-- What you need to do --
For the string "images", find every matching line in the records and copy it.

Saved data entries
____

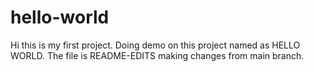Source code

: # hello-world


Hi this is my first project.
Doing demo on this project named as HELLO WORLD.
The file is README-EDITS making changes from main branch.
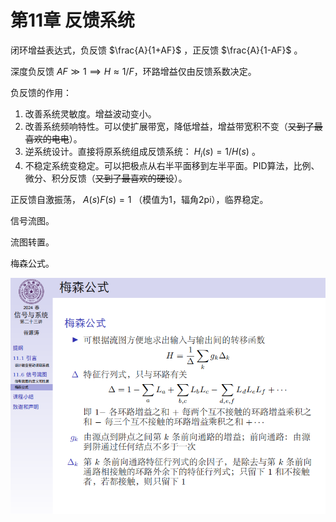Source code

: # 第11章 反馈系统

闭环增益表达式，负反馈 $\frac{A}{1+AF}$ ，正反馈 $\frac{A}{1-AF}$ 。

深度负反馈 $AF\gg1\implies H\approx 1/F$，环路增益仅由反馈系数决定。

负反馈的作用：

1. 改善系统灵敏度。增益波动变小。
2. 改善系统频响特性。可以使扩展带宽，降低增益，增益带宽积不变（~~又到了最喜欢的电电~~）。
3. 逆系统设计。直接将原系统组成反馈系统： $H_i(s)=1/H(s)$ 。
4. 不稳定系统变稳定。可以把极点从右半平面移到左半平面。PID算法，比例、微分、积分反馈（~~又到了最喜欢的硬设~~）。

正反馈自激振荡， $A(s)F(s)=1$ （模值为1，辐角2pi），临界稳定。

信号流图。

流图转置。

梅森公式。

![2024春信号与系统25第二十三讲11.1,11.6_45](../../assets/images/course_notes/signal_system/ch11_img1.png)
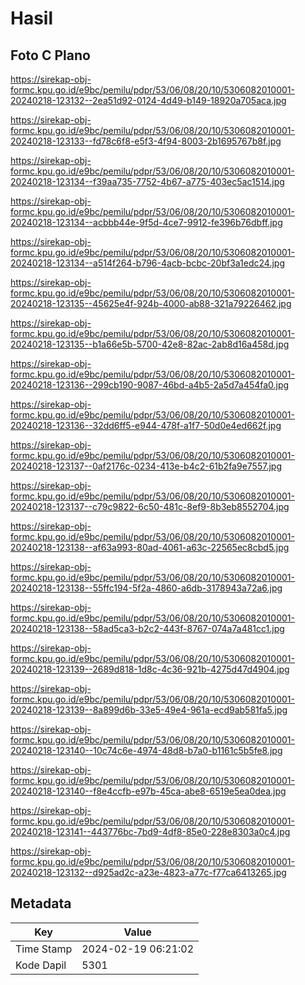 # Hasil

## Foto C Plano

https://sirekap-obj-formc.kpu.go.id/e9bc/pemilu/pdpr/53/06/08/20/10/5306082010001-20240218-123132--2ea51d92-0124-4d49-b149-18920a705aca.jpg

https://sirekap-obj-formc.kpu.go.id/e9bc/pemilu/pdpr/53/06/08/20/10/5306082010001-20240218-123133--fd78c6f8-e5f3-4f94-8003-2b1695767b8f.jpg

https://sirekap-obj-formc.kpu.go.id/e9bc/pemilu/pdpr/53/06/08/20/10/5306082010001-20240218-123134--f39aa735-7752-4b67-a775-403ec5ac1514.jpg

https://sirekap-obj-formc.kpu.go.id/e9bc/pemilu/pdpr/53/06/08/20/10/5306082010001-20240218-123134--acbbb44e-9f5d-4ce7-9912-fe396b76dbff.jpg

https://sirekap-obj-formc.kpu.go.id/e9bc/pemilu/pdpr/53/06/08/20/10/5306082010001-20240218-123134--a514f264-b796-4acb-bcbc-20bf3a1edc24.jpg

https://sirekap-obj-formc.kpu.go.id/e9bc/pemilu/pdpr/53/06/08/20/10/5306082010001-20240218-123135--45625e4f-924b-4000-ab88-321a79226462.jpg

https://sirekap-obj-formc.kpu.go.id/e9bc/pemilu/pdpr/53/06/08/20/10/5306082010001-20240218-123135--b1a66e5b-5700-42e8-82ac-2ab8d16a458d.jpg

https://sirekap-obj-formc.kpu.go.id/e9bc/pemilu/pdpr/53/06/08/20/10/5306082010001-20240218-123136--299cb190-9087-46bd-a4b5-2a5d7a454fa0.jpg

https://sirekap-obj-formc.kpu.go.id/e9bc/pemilu/pdpr/53/06/08/20/10/5306082010001-20240218-123136--32dd6ff5-e944-478f-a1f7-50d0e4ed662f.jpg

https://sirekap-obj-formc.kpu.go.id/e9bc/pemilu/pdpr/53/06/08/20/10/5306082010001-20240218-123137--0af2176c-0234-413e-b4c2-61b2fa9e7557.jpg

https://sirekap-obj-formc.kpu.go.id/e9bc/pemilu/pdpr/53/06/08/20/10/5306082010001-20240218-123137--c79c9822-6c50-481c-8ef9-8b3eb8552704.jpg

https://sirekap-obj-formc.kpu.go.id/e9bc/pemilu/pdpr/53/06/08/20/10/5306082010001-20240218-123138--af63a993-80ad-4061-a63c-22565ec8cbd5.jpg

https://sirekap-obj-formc.kpu.go.id/e9bc/pemilu/pdpr/53/06/08/20/10/5306082010001-20240218-123138--55ffc194-5f2a-4860-a6db-3178943a72a6.jpg

https://sirekap-obj-formc.kpu.go.id/e9bc/pemilu/pdpr/53/06/08/20/10/5306082010001-20240218-123138--58ad5ca3-b2c2-443f-8767-074a7a481cc1.jpg

https://sirekap-obj-formc.kpu.go.id/e9bc/pemilu/pdpr/53/06/08/20/10/5306082010001-20240218-123139--2689d818-1d8c-4c36-921b-4275d47d4904.jpg

https://sirekap-obj-formc.kpu.go.id/e9bc/pemilu/pdpr/53/06/08/20/10/5306082010001-20240218-123139--8a899d6b-33e5-49e4-961a-ecd9ab581fa5.jpg

https://sirekap-obj-formc.kpu.go.id/e9bc/pemilu/pdpr/53/06/08/20/10/5306082010001-20240218-123140--10c74c6e-4974-48d8-b7a0-b1161c5b5fe8.jpg

https://sirekap-obj-formc.kpu.go.id/e9bc/pemilu/pdpr/53/06/08/20/10/5306082010001-20240218-123140--f8e4ccfb-e97b-45ca-abe8-6519e5ea0dea.jpg

https://sirekap-obj-formc.kpu.go.id/e9bc/pemilu/pdpr/53/06/08/20/10/5306082010001-20240218-123141--443776bc-7bd9-4df8-85e0-228e8303a0c4.jpg

https://sirekap-obj-formc.kpu.go.id/e9bc/pemilu/pdpr/53/06/08/20/10/5306082010001-20240218-123132--d925ad2c-a23e-4823-a77c-f77ca6413265.jpg


## Metadata

| Key        | Value               |
| ---------- | ------------------- |
| Time Stamp | 2024-02-19 06:21:02 |
| Kode Dapil | 5301                |



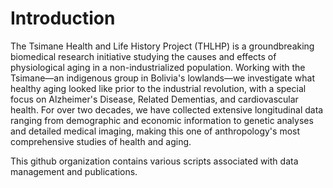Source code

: # Introduction
The Tsimane Health and Life History Project (THLHP) is a groundbreaking biomedical research initiative studying the causes and effects of physiological aging in a non-industrialized population.
Working with the Tsimane—an indigenous group in Bolivia's lowlands—we investigate what healthy aging looked like prior to the industrial revolution, with a special focus on Alzheimer's Disease, Related Dementias, and cardiovascular health.
For over two decades, we have collected extensive longitudinal data ranging from demographic and economic information to genetic analyses and detailed medical imaging, making this one of anthropology's most comprehensive studies of health and aging.

This github organization contains various scripts associated with data management and publications. 
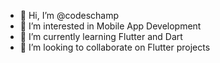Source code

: - 👋 Hi, I’m @codeschamp
- 👀 I’m interested in Mobile App Development
- 🌱 I’m currently learning Flutter and Dart
- 💞️ I’m looking to collaborate on Flutter projects
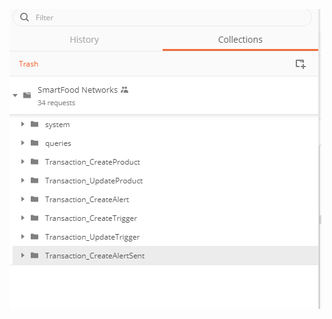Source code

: ![alt text](https://github.com/odysseyhack/kpn-technium/blob/master/BusinessNetworkLedger/docs/images/PostmanCollectionOverview.png)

____

-- Result of this task --
![2024春信号与系统25第二十三讲11.1,11.6_45](../../assets/images/course_notes/signal_system/ch11_img1.png)
: ![alt text](https://github.com/odysseyhack/kpn-technium/blob/master/BusinessNetworkLedger/docs/images/PostmanCollectionOverview.png)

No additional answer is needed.